日本米穀商連合会によると、その原因とされるのは昨年の猛暑による「高温障害」や、「コロナ明け」で和食の需要がアップしていることなどです。これに伴い価格も上昇。
そんな中、品薄解消の切り札にと期待を背負っているのが「新米」です。岡山県南でも早生の品種は収穫の時期を迎えています。

(生産者 定廣進さん)
「嬉しいですよ。見栄えがいい景色が」
多くの人が待ちわびた新米ですが、その価格は…

(安田精米 安田稔社長)
「(昨年)5キロで1500円から2000円ぐらいが、3500円から4000円ぐらい。

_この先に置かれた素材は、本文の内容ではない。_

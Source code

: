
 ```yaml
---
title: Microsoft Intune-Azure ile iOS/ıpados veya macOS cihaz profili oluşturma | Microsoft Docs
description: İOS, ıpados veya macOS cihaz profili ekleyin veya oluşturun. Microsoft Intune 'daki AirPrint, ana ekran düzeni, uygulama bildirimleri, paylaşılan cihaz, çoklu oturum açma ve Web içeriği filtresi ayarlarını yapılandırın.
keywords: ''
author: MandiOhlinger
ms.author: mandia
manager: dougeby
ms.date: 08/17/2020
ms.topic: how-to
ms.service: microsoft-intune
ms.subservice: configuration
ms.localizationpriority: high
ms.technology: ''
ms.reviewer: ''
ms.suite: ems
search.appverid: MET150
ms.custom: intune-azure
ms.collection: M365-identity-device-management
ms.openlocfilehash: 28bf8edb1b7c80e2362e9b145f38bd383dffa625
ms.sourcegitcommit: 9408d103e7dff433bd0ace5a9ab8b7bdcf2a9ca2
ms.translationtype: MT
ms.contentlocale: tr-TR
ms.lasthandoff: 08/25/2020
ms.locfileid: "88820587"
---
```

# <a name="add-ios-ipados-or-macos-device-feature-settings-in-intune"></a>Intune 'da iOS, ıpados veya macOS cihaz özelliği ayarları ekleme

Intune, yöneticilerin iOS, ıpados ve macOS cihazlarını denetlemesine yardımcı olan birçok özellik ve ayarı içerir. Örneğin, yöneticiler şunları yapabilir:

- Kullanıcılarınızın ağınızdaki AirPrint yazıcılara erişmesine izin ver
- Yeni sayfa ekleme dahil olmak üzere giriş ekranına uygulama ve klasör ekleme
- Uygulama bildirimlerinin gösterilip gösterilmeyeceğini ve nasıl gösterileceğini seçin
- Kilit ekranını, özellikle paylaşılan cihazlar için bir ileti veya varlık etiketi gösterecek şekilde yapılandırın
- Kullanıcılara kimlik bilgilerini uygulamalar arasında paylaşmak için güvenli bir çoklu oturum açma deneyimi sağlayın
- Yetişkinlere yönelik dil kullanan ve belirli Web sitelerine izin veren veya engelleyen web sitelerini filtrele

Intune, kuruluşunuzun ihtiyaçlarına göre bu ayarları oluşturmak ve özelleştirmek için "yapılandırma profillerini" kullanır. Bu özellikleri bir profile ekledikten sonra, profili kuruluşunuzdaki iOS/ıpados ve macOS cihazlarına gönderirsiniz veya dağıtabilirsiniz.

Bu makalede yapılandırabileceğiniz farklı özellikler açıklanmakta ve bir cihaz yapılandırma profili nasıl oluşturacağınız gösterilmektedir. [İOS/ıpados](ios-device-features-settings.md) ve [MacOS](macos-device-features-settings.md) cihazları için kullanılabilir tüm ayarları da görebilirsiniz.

スーパーで2倍ぐらいになる」

JAグループがこの秋、米を集荷する際に農家に支払う概算金は、北海道や秋田県などの主要な産地で、昨年よりおよそ2割から4割引き上げられることが分かっています。
(坂本哲志 農林水産大臣)
「平年よりも多少の割高感はあると思っています」
物価高の中、家計をさらに苦しめる主食の値段高騰。米の卸会社は…
(安田精米 安田稔社長)
「(Q良いこと・悪いこと?)良いことだと思いますよ」
「(Q農家等から御社で仕入れる値段も上がる?)上がったっていいわけですよ。農家も共存共栄にならなければ」

猛暑など厳しさを増す環境の中、重労働の米づくりを続ける生産者。農機具や設備の更新に多額の費用がかかる事実にも目を向けてほしいと話します。
(生産者 定廣進さん)
「今回何十年ぶりに米不足になって、やっぱり米の有難さをもう少し国が分かってくれんと」
(安田精米 安田稔社長)
「国だけじゃない、消費者も」
(生産者 定廣進さん)
「いつまでもあるんだ(と思わないで)ということですよ」
(安田精米 安田稔社長)
「(将来)日本の米が食いたいと言われてもない」

以前のままでは担い手は減るばかりという生産者。一方で消費者の生活に深刻な影を落とす品薄・価格高騰。一連の騒動は、コメ政策が転換を迫られていることを示しています。